What are each of these and how do they differ from one another?
In particular these sentences don't make sense:
Instead, we use a feature called state threads, letting Haskell manage the aggregate state for us. This lets us treat mutable variables as we would in any other programming language, using functions to get or set variables.
and
The IORef module lets you use stateful variables within the IO monad.
All this makes the line type ENV = IORef [(String, IORef LispVal)] confusing - why the second IORef?

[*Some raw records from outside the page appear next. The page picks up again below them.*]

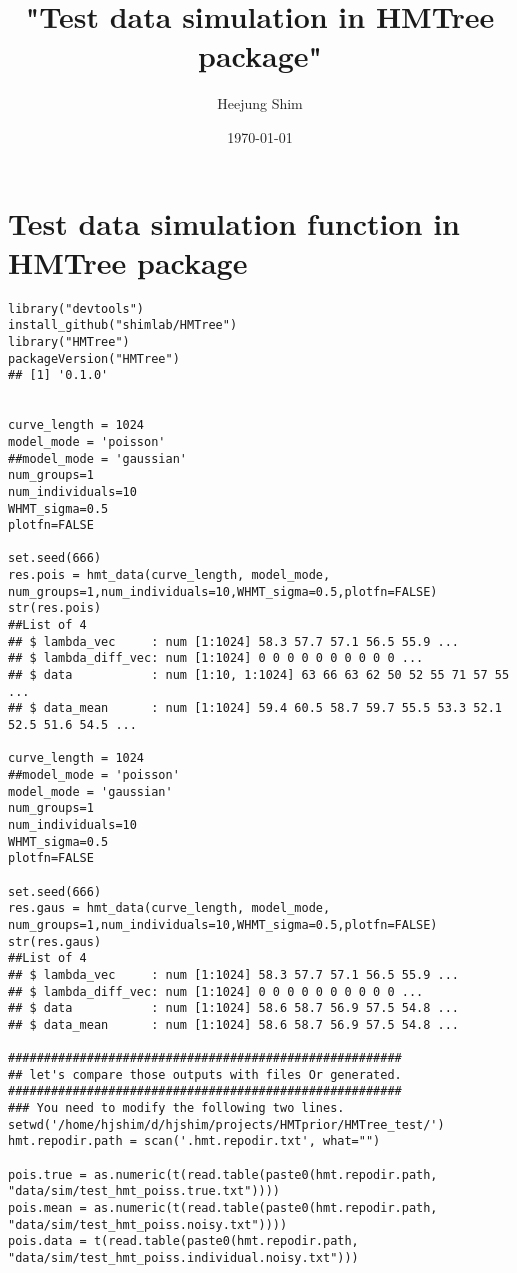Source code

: \documentclass[11pt]{article}
\author{Heejung Shim}
\date{\today}
\title{"Test data simulation in HMTree package"}
\begin{document}
\maketitle
\tableofcontents


\section{Test data simulation function in HMTree package}
\label{sec-1}
\begin{lstlisting}
library("devtools")
install_github("shimlab/HMTree")
library("HMTree")
packageVersion("HMTree")
## [1] '0.1.0'


curve_length = 1024
model_mode = 'poisson' 
##model_mode = 'gaussian' 
num_groups=1
num_individuals=10
WHMT_sigma=0.5
plotfn=FALSE
 
set.seed(666) 
res.pois = hmt_data(curve_length, model_mode, num_groups=1,num_individuals=10,WHMT_sigma=0.5,plotfn=FALSE)
str(res.pois)
##List of 4
## $ lambda_vec     : num [1:1024] 58.3 57.7 57.1 56.5 55.9 ...
## $ lambda_diff_vec: num [1:1024] 0 0 0 0 0 0 0 0 0 0 ...
## $ data           : num [1:10, 1:1024] 63 66 63 62 50 52 55 71 57 55 ...
## $ data_mean      : num [1:1024] 59.4 60.5 58.7 59.7 55.5 53.3 52.1 52.5 51.6 54.5 ...

curve_length = 1024
##model_mode = 'poisson' 
model_mode = 'gaussian' 
num_groups=1
num_individuals=10
WHMT_sigma=0.5
plotfn=FALSE
 
set.seed(666) 
res.gaus = hmt_data(curve_length, model_mode, num_groups=1,num_individuals=10,WHMT_sigma=0.5,plotfn=FALSE)
str(res.gaus)
##List of 4
## $ lambda_vec     : num [1:1024] 58.3 57.7 57.1 56.5 55.9 ...
## $ lambda_diff_vec: num [1:1024] 0 0 0 0 0 0 0 0 0 0 ...
## $ data           : num [1:1024] 58.6 58.7 56.9 57.5 54.8 ...
## $ data_mean      : num [1:1024] 58.6 58.7 56.9 57.5 54.8 ...

#######################################################
## let's compare those outputs with files Or generated.
#######################################################
### You need to modify the following two lines.
setwd('/home/hjshim/d/hjshim/projects/HMTprior/HMTree_test/')
hmt.repodir.path = scan('.hmt.repodir.txt', what="")

pois.true = as.numeric(t(read.table(paste0(hmt.repodir.path, "data/sim/test_hmt_poiss.true.txt"))))
pois.mean = as.numeric(t(read.table(paste0(hmt.repodir.path, "data/sim/test_hmt_poiss.noisy.txt"))))
pois.data = t(read.table(paste0(hmt.repodir.path, "data/sim/test_hmt_poiss.individual.noisy.txt")))


\end{lstlisting}
\end{document}
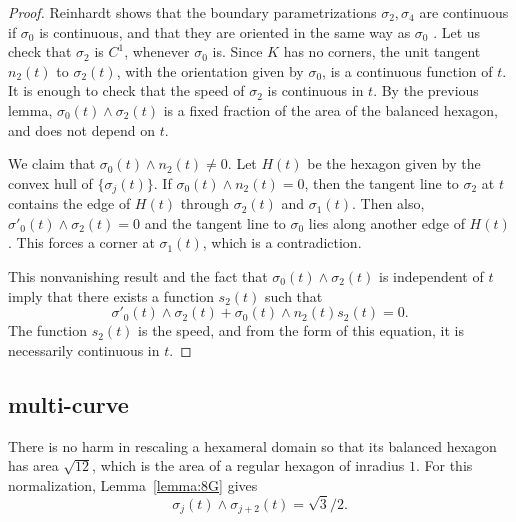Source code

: \documentclass[11pt]{amsart}
\begin{document}
\begin{proof}  Reinhardt shows that the boundary parametrizations
$\sigma_2,\sigma_4$
are continuous if $\sigma_0$ is continuous, and that they
are oriented in the same
way as $\sigma_0$ \cite[p.222]{R}.  Let us check that $\sigma_2$
is $C^1$, whenever $\sigma_0$ is.  Since $K$ has no corners, the
unit tangent $n_2(t)$ to $\sigma_2(t)$, 
with the orientation given by $\sigma_0$, 
is a continuous function of $t$.  It is enough to check
that the speed of $\sigma_2$ is continuous in $t$.  
By the previous lemma, ${\sigma_0(t)}\land{\sigma_2(t)}$ is a fixed fraction
of the area of the balanced hexagon, and does not depend on $t$.

We claim that ${\sigma_0(t)}\land{n_2(t)}\ne 0$.
Let $H(t)$ be the hexagon given by the convex hull of $\{\sigma_j(t)\}$.
If ${\sigma_0(t)}\land{n_2(t)}=0$, then the tangent line to $\sigma_2$ at
$t$ contains the edge of $H(t)$ through $\sigma_2(t)$ and $\sigma_1(t)$.
Then also, ${\sigma'_0(t)}\land{\sigma_2(t)}=0$ and the tangent line
to $\sigma_0$ lies along another edge of $H(t)$.  This forces a corner
at $\sigma_1(t)$, which is a contradiction.

This nonvanishing result and the fact that ${\sigma_0(t)}\land{\sigma_2(t)}$ 
is independent of $t$ imply that there exists a function
$s_2(t)$ such that 
  \begin{equation}\label{eqn:sB}
  {\sigma'_0(t)}\land{\sigma_2(t)} + {\sigma_0(t)}\land{n_2(t)} s_2(t) = 0.
  \end{equation}
The function $s_2(t)$ is the speed, and from the form of this equation,
it is necessarily continuous in $t$.
\end{proof}



\subsection{multi-curve}

There is no harm in rescaling a hexameral domain so that its balanced
hexagon has  area $\sqrt{12}$, which is the area of a regular hexagon of inradius $1$.
For this normalization,
Lemma~\ref{lemma:8G} gives
 \begin{equation}\label{eqn:AB}
 {\sigma_j(t)}\land{\sigma_{j+2}(t)} = \sqrt{3}/2.
 \end{equation}
\end{document}
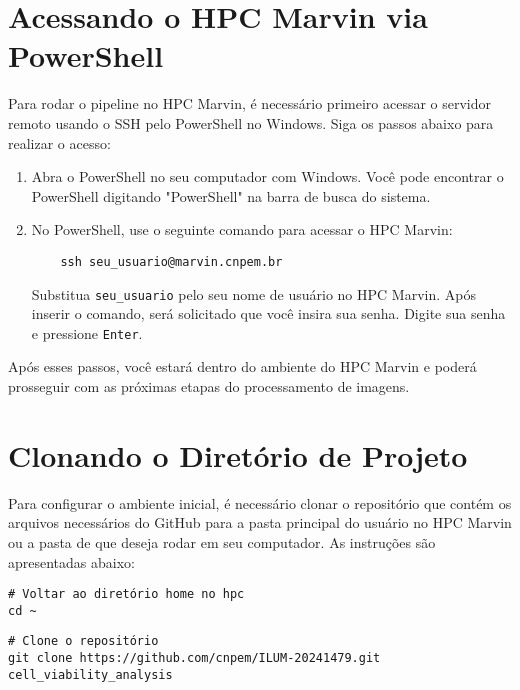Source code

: \documentclass[a4paper, 12pt]{article}
\begin{document}
\section{Acessando o HPC Marvin via PowerShell}


Para rodar o pipeline no HPC Marvin, é necessário primeiro acessar o servidor remoto usando o SSH pelo PowerShell no Windows. Siga os passos abaixo para realizar o acesso:


\begin{enumerate}
    \item Abra o PowerShell no seu computador com Windows. Você pode encontrar o PowerShell digitando "PowerShell" na barra de busca do sistema.
    \item No PowerShell, use o seguinte comando para acessar o HPC Marvin:
    
    \begin{verbatim}
    ssh seu_usuario@marvin.cnpem.br
    \end{verbatim}
    
    Substitua \texttt{seu\_usuario} pelo seu nome de usuário no HPC Marvin. Após inserir o comando, será solicitado que você insira sua senha. Digite sua senha e pressione \texttt{Enter}.
\end{enumerate}

Após esses passos, você estará dentro do ambiente do HPC Marvin e poderá prosseguir com as próximas etapas do processamento de imagens.



\section{Clonando o Diretório de Projeto}

Para configurar o ambiente inicial, é necessário clonar o repositório que contém os arquivos necessários do GitHub para a pasta principal do usuário no HPC Marvin ou a pasta de que deseja rodar em seu computador. As instruções são apresentadas abaixo:

\begin{verbatim}
# Voltar ao diretório home no hpc
cd ~
\end{verbatim}

\begin{verbatim}
# Clone o repositório
git clone https://github.com/cnpem/ILUM-20241479.git cell_viability_analysis
\end{verbatim}
\end{document}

What will break if I'll write type ENV = State [(String, LispVal)] instead?

The State Monad : a model of mutable state
The State monad is a purely functional environment for programs with state, with a simple API:
get
put
Documentation in the mtl package.
The State monad is commonly used when needing state in a single thread of control. It doesn't actually use mutable state in its implementation. Instead, the program is parameterized by the state value (i.e. the state is an additional parameter to all computations). The state only appears to be mutated in a single thread (and cannot be shared between threads).
The ST monad and STRefs
The ST monad is the restricted cousin of the IO monad.
It allows arbitrary mutable state, implemented as actual mutable memory on the machine. The API is made safe in side-effect-free programs, as the rank-2 type parameter prevents values that depend on mutable state from escaping local scope.
It thus allows for controlled mutability in otherwise pure programs.
Commonly used for mutable arrays and other data structures that are mutated, then frozen. It is also very efficient, since the mutable state is "hardware accelerated".
Primary API:
Control.Monad.ST
runST -- start a new memory-effect computation.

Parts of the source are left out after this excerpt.